What you need to do -
This task calls for copying every line in the data below that contains the word "model".

Collected data entries -

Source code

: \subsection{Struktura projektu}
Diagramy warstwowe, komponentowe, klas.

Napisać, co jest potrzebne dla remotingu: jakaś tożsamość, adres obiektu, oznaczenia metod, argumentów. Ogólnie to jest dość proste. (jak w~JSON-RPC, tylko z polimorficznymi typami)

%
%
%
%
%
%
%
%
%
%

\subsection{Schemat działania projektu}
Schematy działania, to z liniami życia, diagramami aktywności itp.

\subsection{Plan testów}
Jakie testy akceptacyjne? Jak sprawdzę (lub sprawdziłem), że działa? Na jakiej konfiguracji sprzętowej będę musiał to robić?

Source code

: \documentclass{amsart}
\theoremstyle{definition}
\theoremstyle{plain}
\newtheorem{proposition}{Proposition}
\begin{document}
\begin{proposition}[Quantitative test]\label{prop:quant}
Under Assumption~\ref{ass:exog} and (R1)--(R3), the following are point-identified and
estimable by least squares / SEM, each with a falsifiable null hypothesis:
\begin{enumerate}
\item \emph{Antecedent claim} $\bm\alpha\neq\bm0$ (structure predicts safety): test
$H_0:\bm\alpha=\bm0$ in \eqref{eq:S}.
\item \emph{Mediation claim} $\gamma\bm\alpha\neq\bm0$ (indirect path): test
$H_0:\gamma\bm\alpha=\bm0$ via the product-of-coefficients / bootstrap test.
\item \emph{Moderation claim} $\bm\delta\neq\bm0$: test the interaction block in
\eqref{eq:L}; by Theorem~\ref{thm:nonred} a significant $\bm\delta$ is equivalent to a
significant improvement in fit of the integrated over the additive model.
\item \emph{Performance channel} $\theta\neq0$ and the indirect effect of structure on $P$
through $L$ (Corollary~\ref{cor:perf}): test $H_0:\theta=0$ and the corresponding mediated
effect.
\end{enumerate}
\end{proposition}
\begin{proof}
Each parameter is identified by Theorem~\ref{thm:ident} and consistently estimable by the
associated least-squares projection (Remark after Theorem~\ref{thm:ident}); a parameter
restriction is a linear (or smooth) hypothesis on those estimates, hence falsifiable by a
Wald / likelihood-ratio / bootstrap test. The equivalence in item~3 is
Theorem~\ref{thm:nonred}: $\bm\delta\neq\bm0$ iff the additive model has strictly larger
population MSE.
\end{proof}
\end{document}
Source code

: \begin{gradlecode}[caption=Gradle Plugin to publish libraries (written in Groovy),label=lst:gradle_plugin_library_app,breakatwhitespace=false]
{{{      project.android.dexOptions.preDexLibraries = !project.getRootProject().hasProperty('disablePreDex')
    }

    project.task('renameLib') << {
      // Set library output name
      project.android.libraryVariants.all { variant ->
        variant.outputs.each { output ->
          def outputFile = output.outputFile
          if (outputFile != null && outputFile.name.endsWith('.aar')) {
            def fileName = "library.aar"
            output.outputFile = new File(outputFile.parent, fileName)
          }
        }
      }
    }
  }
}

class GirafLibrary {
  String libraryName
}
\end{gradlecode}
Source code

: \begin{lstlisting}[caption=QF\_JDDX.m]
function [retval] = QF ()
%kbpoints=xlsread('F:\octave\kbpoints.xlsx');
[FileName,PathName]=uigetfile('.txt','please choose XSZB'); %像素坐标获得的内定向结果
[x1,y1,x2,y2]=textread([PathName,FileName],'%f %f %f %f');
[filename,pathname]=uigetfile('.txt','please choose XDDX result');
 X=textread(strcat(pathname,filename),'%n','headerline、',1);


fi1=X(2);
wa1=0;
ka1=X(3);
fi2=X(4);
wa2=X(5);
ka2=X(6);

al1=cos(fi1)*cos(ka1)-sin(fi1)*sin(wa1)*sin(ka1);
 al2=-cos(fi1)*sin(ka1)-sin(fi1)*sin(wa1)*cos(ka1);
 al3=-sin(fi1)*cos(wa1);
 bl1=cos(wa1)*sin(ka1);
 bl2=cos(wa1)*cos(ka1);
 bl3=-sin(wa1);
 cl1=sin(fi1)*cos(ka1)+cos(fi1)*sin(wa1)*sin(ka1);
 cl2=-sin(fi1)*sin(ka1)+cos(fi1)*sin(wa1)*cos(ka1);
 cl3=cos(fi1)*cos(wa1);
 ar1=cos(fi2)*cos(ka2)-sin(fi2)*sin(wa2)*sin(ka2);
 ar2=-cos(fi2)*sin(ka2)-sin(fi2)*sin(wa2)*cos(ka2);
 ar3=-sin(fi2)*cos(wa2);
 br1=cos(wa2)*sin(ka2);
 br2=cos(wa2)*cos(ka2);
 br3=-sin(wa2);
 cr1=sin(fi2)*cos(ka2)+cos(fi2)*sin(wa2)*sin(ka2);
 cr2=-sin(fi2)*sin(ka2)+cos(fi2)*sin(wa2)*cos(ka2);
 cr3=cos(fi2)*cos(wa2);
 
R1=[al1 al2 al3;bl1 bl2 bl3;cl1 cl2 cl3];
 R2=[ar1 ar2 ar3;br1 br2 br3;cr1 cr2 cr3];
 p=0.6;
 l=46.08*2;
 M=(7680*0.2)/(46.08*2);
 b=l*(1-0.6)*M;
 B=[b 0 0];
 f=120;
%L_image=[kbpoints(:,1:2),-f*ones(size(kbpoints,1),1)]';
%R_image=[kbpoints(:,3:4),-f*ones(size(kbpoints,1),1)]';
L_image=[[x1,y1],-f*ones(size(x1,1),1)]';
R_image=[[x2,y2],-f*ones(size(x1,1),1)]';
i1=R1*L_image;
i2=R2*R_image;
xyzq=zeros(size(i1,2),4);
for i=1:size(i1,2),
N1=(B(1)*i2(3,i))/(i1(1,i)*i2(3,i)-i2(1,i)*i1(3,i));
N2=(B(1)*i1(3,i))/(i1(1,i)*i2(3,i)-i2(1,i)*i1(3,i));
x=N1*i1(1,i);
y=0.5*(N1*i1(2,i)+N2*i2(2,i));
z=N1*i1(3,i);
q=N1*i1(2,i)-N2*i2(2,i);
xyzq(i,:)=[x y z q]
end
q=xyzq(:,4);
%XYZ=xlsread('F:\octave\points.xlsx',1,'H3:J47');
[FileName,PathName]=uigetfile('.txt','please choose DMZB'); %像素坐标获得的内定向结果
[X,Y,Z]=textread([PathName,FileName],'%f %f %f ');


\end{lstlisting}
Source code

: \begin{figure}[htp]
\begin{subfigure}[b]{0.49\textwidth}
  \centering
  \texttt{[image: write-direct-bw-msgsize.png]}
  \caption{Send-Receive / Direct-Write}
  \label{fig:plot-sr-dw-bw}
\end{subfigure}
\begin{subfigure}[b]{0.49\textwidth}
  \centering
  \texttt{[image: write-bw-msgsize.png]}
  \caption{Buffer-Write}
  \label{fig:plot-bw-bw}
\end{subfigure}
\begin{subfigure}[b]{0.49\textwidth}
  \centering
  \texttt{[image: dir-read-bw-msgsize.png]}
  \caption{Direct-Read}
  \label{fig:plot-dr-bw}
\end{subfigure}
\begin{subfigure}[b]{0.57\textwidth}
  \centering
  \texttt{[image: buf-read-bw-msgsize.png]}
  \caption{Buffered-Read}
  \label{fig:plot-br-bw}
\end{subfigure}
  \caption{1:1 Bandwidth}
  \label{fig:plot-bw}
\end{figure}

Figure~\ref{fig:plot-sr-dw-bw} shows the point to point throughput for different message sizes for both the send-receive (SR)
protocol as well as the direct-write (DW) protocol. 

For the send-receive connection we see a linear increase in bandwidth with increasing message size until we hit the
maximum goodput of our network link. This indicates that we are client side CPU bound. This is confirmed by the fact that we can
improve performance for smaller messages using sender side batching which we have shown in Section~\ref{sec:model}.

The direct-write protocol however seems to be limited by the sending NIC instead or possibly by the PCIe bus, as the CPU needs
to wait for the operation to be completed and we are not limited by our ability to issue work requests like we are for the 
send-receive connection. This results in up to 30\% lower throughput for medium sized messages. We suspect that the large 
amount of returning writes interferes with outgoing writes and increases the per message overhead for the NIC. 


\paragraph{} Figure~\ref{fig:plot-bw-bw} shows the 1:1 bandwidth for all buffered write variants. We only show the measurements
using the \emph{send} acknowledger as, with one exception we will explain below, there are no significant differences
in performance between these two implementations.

Task solution -
significant improvement in fit of the integrated over the additive model.
Theorem~\ref{thm:nonred}: $\bm\delta\neq\bm0$ iff the additive model has strictly larger
improve performance for smaller messages using sender side batching which we have shown in Section~\ref{sec:model}.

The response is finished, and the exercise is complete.